Welcome, Brother Blogger. Please program me with a list of preferred comments and I shall unfailingly oblige.
/s/ Robo-Reader
Owen,
I pay my tithing by BillPay through my bank. To be honest I’m not all that together on financial stuff – is that similar to a wire transfer?
“Elder Kiosk, in a church so focused on family, why do callings take up so much time?”
[Elder Kiosk explodes]
I kid, I kid.
Good point, Ardis! For all anyone knows who hasn’t met me in real life, I am a robot, particularly given the homogeneity of my comments. ;)
There’s nothing to see here. Move along.
Paying your tithing via BillPay will result in a check being printed and mailed to the Bishop of your ward. It doesn’t reduce the work required to process that donation at all.
The Church could, in principle, establish a direct connection to the payment processors so that printed checks do not get issued and sent to the local ward, but there are serious logistical problems, and the most practical one is the Church financial department would have no idea how to allocate a contribution among tithing, fast offerings, ward missionary fund, and so on.
As a consequence the most likely way the Church may someday accept electronic contributions would be through a Church operated web site where you put in all that information and then transfer the total via electronic check (ACH transfer) from your checking account. Debit cards need not apply – the percentage fees are outrageous. I don’t think the Church would be inclined to pay 1-2% of all contributions to the payment processors. ACH transactions on the other hand are fixed ~0.25 cent fee, or thereabouts.
10 – I pay it to Salt Lake City, not my local bishop. Only the first check is physical – the rest have all been electronically transferred based off of the first check. I receive a PDF statement each month which seems to be automatically generated and sent. I am not aware if any of this information is relayed to the local ward. In the end, from my perspective paying through bill pay certainly does reduce the word required to process that donation.
Er, work, not word.
From the payers perspective, all “BillPay” transactions usually appear to be electronic.
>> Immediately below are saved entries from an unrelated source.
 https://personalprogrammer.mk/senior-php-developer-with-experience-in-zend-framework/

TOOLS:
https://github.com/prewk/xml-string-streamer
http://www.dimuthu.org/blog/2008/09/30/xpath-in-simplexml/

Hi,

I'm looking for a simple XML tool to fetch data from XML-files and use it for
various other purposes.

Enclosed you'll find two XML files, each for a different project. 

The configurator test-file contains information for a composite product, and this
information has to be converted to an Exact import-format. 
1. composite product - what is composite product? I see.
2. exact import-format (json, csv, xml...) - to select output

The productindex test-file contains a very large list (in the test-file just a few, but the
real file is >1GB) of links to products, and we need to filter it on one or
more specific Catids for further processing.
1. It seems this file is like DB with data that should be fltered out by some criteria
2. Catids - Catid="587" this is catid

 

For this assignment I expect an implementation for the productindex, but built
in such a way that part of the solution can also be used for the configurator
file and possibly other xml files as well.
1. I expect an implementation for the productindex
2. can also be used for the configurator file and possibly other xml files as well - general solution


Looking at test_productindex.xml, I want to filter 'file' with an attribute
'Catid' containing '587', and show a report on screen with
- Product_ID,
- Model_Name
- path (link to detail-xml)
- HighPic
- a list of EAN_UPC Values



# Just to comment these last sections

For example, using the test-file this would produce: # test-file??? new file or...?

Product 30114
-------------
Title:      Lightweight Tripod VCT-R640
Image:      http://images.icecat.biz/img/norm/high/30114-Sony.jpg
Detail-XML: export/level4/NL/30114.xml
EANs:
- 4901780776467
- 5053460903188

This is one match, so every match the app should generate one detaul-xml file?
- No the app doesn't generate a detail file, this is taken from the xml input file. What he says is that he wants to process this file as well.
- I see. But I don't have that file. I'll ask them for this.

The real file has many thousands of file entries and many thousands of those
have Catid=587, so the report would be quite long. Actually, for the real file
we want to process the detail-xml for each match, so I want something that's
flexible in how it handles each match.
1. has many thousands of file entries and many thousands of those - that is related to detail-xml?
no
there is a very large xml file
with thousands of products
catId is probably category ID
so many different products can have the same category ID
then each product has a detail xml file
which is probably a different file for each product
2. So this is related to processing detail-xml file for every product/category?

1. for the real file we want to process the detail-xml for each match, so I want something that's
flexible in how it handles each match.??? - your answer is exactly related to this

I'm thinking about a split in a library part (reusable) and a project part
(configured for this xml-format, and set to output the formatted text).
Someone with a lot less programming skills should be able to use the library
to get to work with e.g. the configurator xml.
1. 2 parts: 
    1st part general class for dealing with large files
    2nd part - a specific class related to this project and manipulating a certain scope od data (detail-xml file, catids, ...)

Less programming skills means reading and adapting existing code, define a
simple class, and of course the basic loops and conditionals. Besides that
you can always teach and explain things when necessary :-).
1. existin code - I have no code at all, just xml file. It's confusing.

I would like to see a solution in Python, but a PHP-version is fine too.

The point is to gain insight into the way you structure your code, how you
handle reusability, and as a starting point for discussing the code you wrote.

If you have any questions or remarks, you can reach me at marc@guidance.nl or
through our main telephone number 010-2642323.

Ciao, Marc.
Whether the payee receives a physical check or a electronic transfer depends on whether they are set up to do the latter. If the Church is, that is a major advance. Otherwise, they would need headquarters based personnel to process all the checks they receive in the mail.
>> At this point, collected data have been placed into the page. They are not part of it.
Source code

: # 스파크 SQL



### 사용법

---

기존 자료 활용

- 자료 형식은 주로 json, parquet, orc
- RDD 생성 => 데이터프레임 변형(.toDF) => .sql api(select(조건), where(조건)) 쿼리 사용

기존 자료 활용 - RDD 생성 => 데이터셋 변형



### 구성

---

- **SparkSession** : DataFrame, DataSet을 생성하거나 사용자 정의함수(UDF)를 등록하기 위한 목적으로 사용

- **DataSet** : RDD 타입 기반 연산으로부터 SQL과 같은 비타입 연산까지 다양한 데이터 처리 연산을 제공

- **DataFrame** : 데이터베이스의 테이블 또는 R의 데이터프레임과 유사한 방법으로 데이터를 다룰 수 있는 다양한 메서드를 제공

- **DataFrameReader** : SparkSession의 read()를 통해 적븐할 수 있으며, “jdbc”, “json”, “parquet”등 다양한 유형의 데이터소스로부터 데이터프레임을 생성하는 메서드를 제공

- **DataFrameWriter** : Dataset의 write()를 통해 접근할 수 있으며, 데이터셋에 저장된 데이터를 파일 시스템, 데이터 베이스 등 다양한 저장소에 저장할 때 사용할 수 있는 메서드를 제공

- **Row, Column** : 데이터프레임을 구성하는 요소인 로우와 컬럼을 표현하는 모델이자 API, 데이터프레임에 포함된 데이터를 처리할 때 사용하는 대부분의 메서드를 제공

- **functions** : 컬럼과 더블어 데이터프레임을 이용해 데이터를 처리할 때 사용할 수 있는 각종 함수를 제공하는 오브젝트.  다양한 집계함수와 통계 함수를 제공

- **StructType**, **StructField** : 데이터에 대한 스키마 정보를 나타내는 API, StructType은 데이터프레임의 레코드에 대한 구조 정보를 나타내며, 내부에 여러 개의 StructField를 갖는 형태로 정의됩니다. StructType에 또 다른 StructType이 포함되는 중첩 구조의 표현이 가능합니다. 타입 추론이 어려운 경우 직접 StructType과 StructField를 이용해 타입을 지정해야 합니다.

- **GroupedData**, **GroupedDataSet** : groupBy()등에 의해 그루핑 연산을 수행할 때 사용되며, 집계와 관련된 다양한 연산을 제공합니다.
The question I have, is if you do send such a payment, how do they know who the donor is? Regular ward donations get associated with membership records, which is important for year end statements and tithing status reporting. So if you send a check with just your name and address (no membership number) that would seem to require manual intervention. Or do you put your membership number on your electronic payments?
The second question is how do they know that you want to make a tithing contribution or a fast offering contribution, and in particular split the amount between multiple categories? The payment systems I am aware of cannot send information with regard to the latter, except perhaps in a memo field.
Excellent post, Dave.
Will these robots have spirits? Are we robots?
I checked and LDS Philanthropies has such a website. They even accept credit cards. They do not appear to accept tithing, fast offering, and ward missionary fund contributions however:
http://www.ldsphilanthropies.org/
If there are instructions somewhere for making tithing contributions directly to the Church financial department via electronic funds transfer or other bill payment services, I would very much like to hear about it.
It is like the robot, except rack mounted in a data center somewhere, with the potential to make the job of ward financial clerks (and members of bishoprics) much less tedious.
More fun information:
https://tech.lds.org/wiki/index.php/Electronic_Donations
Apparently, you can make electronic tithing donations, and no, they do not currently get reported back to your local unit. They solve the categorization problem by using different payees for different donation types. There is a form you fill out that includes your membership record number, and other information so you receive an official receipt for tax purposes at the end of the year. I am impressed.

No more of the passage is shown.